On 8/30/05, Jason F. McBrayer <
[EMAIL PROTECTED]> wrote:
On Tue, 2005-08-30 at 04:24 -0700, [EMAIL PROTECTED] wrote:
> Hi All
>
> Just starting with django and have very quickly got to the point where
> I can set out a simple little app.
>
> The next thing I need to be able to do is implement user
> authentication. Nothing too fancy just a basic one log in and you can
> do everything type set up.
>
> My question is what is the best way to go about this? Where should my
> security checks go, in the view? in the model?
A little bit of both. I'm doing a multi-user feed reader right now
(will be publicly released when I'm happy with it), so I've managed to
get this working. Basically you want a user model that can handle its
own authentication (it can be entirely database-backed, or it can be a
cache of some other source, such as ldap).
Then you need a login view, which will check authentication and if
successful, store the user_id in the session, and you need something
(probably a decorator) to check that the user is logged in where
required.
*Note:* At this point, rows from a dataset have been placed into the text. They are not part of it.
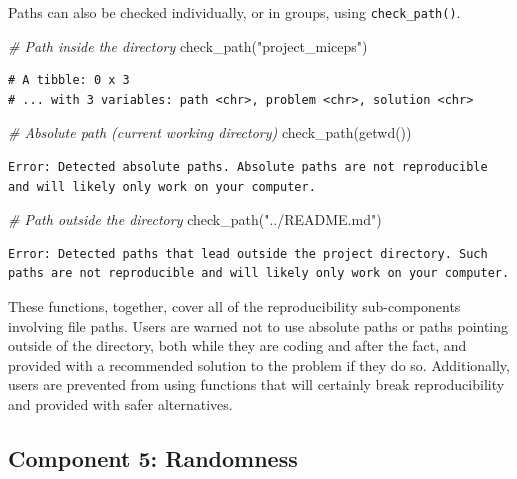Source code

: \documentclass[12pt,twoside]{reedthesis}
\newenvironment{Shaded}{\begin{snugshade}}{\end{snugshade}}
\newcommand{\CommentTok}[1]{\textcolor[rgb]{0.56,0.35,0.01}{\textit{#1}}}
\newcommand{\FunctionTok}[1]{\textcolor[rgb]{0.00,0.00,0.00}{#1}}
\newcommand{\NormalTok}[1]{#1}
\newcommand{\StringTok}[1]{\textcolor[rgb]{0.31,0.60,0.02}{#1}}
\begin{document}
Paths can also be checked individually, or in groups, using \texttt{check\_path()}.
\begin{Shaded}
\begin{Highlighting}[]
\CommentTok{\# Path inside the directory}
\FunctionTok{check\_path}\NormalTok{(}\StringTok{"project\_miceps"}\NormalTok{)}
\end{Highlighting}
\end{Shaded}
\begin{verbatim}
# A tibble: 0 x 3
# ... with 3 variables: path <chr>, problem <chr>, solution <chr>
\end{verbatim}
\begin{Shaded}
\begin{Highlighting}[]
\CommentTok{\# Absolute path (current working directory)}
\FunctionTok{check\_path}\NormalTok{(}\FunctionTok{getwd}\NormalTok{())}
\end{Highlighting}
\end{Shaded}
\begin{verbatim}
Error: Detected absolute paths. Absolute paths are not reproducible
and will likely only work on your computer.
\end{verbatim}
\begin{Shaded}
\begin{Highlighting}[]
\CommentTok{\# Path outside the directory}
\FunctionTok{check\_path}\NormalTok{(}\StringTok{"../README.md"}\NormalTok{)}
\end{Highlighting}
\end{Shaded}
\begin{verbatim}
Error: Detected paths that lead outside the project directory. Such
paths are not reproducible and will likely only work on your computer.
\end{verbatim}
These functions, together, cover all of the reproducibility sub-components involving file paths. Users are warned not to use absolute paths or paths pointing outside of the directory, both while they are coding and after the fact, and provided with a recommended solution to the problem if they do so. Additionally, users are prevented from using functions that will certainly break reproducibility and provided with safer alternatives.

\hypertarget{component-5-randomness}{%
\subsection{Component 5: Randomness}\label{component-5-randomness}}
\end{document}
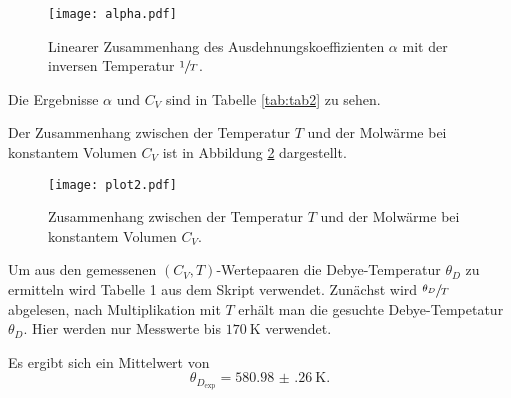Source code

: \begin{figure}[H]
  \centering
  \texttt{[image: alpha.pdf]}
  \caption{Linearer Zusammenhang des Ausdehnungskoeffizienten $\alpha$ mit der
  inversen Temperatur $\sfrac{1}{T}$.}
  \label{fig:alpha}
\end{figure}

Die Ergebnisse $\alpha$ und $C_V$ sind in Tabelle \ref{tab:tab2} zu sehen.


Der Zusammenhang zwischen der Temperatur $T$ und der Molwärme bei konstantem Volumen
$C_V$ ist in Abbildung \ref{fig:Cv} dargestellt.

\begin{figure}[H]
  \centering
  \texttt{[image: plot2.pdf]}
  \caption{Zusammenhang zwischen der Temperatur $T$ und der Molwärme bei konstantem Volumen
  $C_V$.}
  \label{fig:Cv}
\end{figure}

Um aus den gemessenen $(C_V, T)$-Wertepaaren die Debye-Temperatur $\theta_D$ zu ermitteln
wird Tabelle 1 aus dem Skript \cite{skript} verwendet. Zunächst wird $\sfrac{\theta_D}{T}$\;
abgelesen, nach Multiplikation mit $T$ erhält man die gesuchte Debye-Tempetatur $\theta_D$.
Hier werden nur Messwerte bis $\SI{170}{\K}$ verwendet.

Es ergibt sich ein Mittelwert von
\begin{equation}
  \theta_{D_\text{exp}}=\SI{580.98(26)}{\K}.
\end{equation}

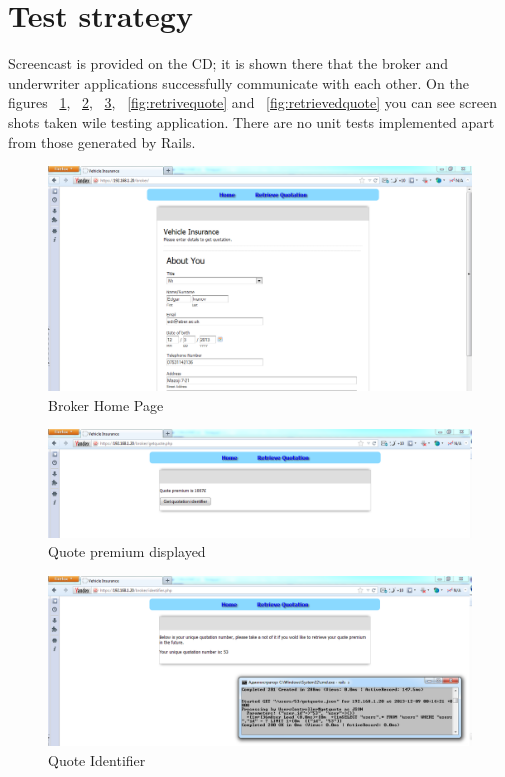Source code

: \documentclass[10pt,a4paper,headinclude=true,twoside]{report}
\begin{document}
\section{Test strategy}

Screencast is provided on the CD; it is shown there that the broker and underwriter applications successfully communicate with each other. On the figures ~\ref{fig:brokerMain}, ~\ref{fig:quotepremium}, ~\ref{fig:QuotationNumber}, ~\ref{fig:retrivequote} and ~\ref{fig:retrievedquote} you can see screen shots taken wile testing application. There are no unit tests implemented apart from those generated by Rails.

\begin{figure}[H]
\centering
\centerline{\includegraphics[scale=0.45]{./brokerMain}}
\caption{Broker Home Page}
\label{fig:brokerMain}
\end{figure} 

\begin{figure}[H]
\centering
\centerline{\includegraphics[scale=0.45]{./quotepremium}}
\caption{Quote premium displayed}
\label{fig:quotepremium}
\end{figure} 

\begin{figure}[H]
\centering
\centerline{\includegraphics[scale=0.45]{./QuotationNumber}}
\caption{Quote Identifier}
\label{fig:QuotationNumber}
\end{figure}
\end{document}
Here's the login-relevant stuff from my app; some of which is
copied more-or-less-directly from django's admin framework:
models/engulf.py:
class User(meta.Model):
username = meta.CharField('Username', maxlength=64, unique=True)
password = meta.CharField('Password', maxlength=64)
feed = meta.ManyToManyField(Feed, filter_interface= meta.VERTICAL,
null=True, blank=True)
class META:
admin = meta.Admin()
def __repr__(self):
return self.username
def check_password(self,password):
if password == self.password:
return True
else:
return False
views/engulf.py:
class LoginManipulator(formfields.Manipulator):
def __init__(self):
self.fields = (
formfields.TextField(field_name="username",
length=30, maxlength=64,
is_required=True,
validator_list=[self.check_login]),
formfields.PasswordField(field_name="password",
length=30, maxlength=64,
is_required=True),
)
def check_login(self, field_data, all_data):
username = all_data['username']
password = all_data['password']
try:
u = users.get_object (username__exact=username)
if u.check_password(password):
return True
else:
raise validators.ValidationError("Invalid username/password.")
except users.UserDoesNotExist:
raise validators.ValidationError("Invalid username/password.")
def login(request):
manipulator = LoginManipulator()
if request.POST:
new_data = request.POST.copy()
errors = manipulator.get_validation_errors (new_data)
if not errors:
# successful login
u = users.get_object(username__exact=request.POST['username'])
request.session['user_id'] = u.id
if request.GET:
try:
next = self.request.GET['next']
return HttpResponseRedirect(next)
except KeyError:
pass
return HttpResponseRedirect('/engulf/')
else:
new_data = errors = {}
form = formfields.FormWrapper (manipulator, new_data, errors)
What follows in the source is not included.